_Data section_.

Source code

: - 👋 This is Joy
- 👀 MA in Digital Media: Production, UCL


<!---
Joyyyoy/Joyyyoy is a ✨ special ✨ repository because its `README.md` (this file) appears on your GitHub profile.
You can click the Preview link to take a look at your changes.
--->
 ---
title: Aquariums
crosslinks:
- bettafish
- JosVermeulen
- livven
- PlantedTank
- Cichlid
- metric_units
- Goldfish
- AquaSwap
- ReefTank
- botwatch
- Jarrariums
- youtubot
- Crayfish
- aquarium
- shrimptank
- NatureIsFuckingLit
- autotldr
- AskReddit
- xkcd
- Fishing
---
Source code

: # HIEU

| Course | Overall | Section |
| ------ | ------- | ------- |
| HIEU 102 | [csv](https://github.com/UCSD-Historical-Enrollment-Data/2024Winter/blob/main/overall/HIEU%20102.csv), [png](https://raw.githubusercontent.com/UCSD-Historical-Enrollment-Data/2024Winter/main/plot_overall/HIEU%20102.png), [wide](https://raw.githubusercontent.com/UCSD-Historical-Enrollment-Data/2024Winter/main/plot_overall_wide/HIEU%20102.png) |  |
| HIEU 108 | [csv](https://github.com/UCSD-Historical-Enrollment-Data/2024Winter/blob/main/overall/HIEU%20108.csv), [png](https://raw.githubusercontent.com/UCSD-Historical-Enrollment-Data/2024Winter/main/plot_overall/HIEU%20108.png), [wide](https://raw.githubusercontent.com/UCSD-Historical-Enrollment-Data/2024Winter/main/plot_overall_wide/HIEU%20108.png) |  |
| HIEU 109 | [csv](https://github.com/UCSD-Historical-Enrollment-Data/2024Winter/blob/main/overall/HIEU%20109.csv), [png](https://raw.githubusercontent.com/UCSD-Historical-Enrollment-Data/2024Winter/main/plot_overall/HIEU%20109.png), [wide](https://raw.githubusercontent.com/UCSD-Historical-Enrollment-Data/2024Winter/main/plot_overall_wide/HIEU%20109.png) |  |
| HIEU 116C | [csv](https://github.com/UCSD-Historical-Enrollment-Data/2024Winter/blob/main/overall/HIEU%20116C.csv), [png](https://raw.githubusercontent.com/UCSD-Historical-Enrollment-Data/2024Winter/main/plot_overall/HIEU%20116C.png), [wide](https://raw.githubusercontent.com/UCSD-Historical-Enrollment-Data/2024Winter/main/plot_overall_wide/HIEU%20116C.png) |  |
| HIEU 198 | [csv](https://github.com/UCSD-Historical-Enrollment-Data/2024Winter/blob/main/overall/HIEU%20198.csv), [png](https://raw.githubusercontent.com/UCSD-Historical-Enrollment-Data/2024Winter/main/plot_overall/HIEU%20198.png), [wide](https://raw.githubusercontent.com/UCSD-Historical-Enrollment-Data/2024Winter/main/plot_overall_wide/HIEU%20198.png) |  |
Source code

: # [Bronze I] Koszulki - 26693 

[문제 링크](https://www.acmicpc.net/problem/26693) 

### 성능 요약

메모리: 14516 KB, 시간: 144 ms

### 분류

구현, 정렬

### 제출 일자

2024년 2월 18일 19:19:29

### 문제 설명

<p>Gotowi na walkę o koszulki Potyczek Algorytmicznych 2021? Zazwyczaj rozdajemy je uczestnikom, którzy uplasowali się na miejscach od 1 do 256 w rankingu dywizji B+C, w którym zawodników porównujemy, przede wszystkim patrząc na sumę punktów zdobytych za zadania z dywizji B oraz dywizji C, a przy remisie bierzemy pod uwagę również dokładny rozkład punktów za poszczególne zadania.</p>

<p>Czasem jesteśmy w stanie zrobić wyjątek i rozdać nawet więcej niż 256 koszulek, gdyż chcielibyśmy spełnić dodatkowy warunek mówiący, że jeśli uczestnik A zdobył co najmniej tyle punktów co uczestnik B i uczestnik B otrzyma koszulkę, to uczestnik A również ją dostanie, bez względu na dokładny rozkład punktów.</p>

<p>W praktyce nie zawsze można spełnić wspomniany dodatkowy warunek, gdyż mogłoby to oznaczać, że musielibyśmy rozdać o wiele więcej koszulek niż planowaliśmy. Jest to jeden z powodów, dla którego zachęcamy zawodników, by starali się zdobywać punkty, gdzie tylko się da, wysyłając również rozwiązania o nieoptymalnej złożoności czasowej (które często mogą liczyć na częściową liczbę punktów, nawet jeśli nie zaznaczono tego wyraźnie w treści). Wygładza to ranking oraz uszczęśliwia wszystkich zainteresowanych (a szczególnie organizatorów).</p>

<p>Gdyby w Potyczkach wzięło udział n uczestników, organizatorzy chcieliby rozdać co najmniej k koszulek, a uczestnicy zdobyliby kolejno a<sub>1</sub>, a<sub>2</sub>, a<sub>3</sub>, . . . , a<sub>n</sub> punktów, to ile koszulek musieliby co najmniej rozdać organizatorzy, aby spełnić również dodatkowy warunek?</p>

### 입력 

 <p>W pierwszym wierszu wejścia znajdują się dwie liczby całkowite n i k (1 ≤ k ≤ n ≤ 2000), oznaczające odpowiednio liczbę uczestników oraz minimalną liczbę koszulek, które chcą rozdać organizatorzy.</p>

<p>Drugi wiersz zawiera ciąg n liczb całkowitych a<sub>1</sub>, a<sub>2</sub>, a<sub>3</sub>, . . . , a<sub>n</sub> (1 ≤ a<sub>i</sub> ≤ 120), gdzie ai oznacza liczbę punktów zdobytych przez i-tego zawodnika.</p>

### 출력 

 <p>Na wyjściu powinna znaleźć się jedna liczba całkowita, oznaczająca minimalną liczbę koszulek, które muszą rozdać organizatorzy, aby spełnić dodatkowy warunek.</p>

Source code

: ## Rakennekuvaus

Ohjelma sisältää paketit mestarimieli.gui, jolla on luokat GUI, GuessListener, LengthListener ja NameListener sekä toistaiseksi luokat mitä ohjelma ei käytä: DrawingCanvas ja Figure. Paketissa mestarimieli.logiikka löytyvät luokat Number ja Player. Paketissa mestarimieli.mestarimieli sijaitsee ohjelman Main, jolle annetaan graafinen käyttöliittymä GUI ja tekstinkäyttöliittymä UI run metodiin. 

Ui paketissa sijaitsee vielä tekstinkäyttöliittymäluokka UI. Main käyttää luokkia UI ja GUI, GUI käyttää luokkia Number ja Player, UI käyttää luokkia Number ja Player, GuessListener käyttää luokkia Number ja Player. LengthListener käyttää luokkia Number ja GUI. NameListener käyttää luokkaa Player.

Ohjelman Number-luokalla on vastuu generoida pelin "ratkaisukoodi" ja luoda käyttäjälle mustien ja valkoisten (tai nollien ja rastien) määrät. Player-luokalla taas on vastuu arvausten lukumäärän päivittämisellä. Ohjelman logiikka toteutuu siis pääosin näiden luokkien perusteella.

_Work item_.
Return every line above where "rozkład" appears.

_Reply_.
<p>Gotowi na walkę o koszulki Potyczek Algorytmicznych 2021? Zazwyczaj rozdajemy je uczestnikom, którzy uplasowali się na miejscach od 1 do 256 w rankingu dywizji B+C, w którym zawodników porównujemy, przede wszystkim patrząc na sumę punktów zdobytych za zadania z dywizji B oraz dywizji C, a przy remisie bierzemy pod uwagę również dokładny rozkład punktów za poszczególne zadania.</p>
<p>Czasem jesteśmy w stanie zrobić wyjątek i rozdać nawet więcej niż 256 koszulek, gdyż chcielibyśmy spełnić dodatkowy warunek mówiący, że jeśli uczestnik A zdobył co najmniej tyle punktów co uczestnik B i uczestnik B otrzyma koszulkę, to uczestnik A również ją dostanie, bez względu na dokładny rozkład punktów.</p>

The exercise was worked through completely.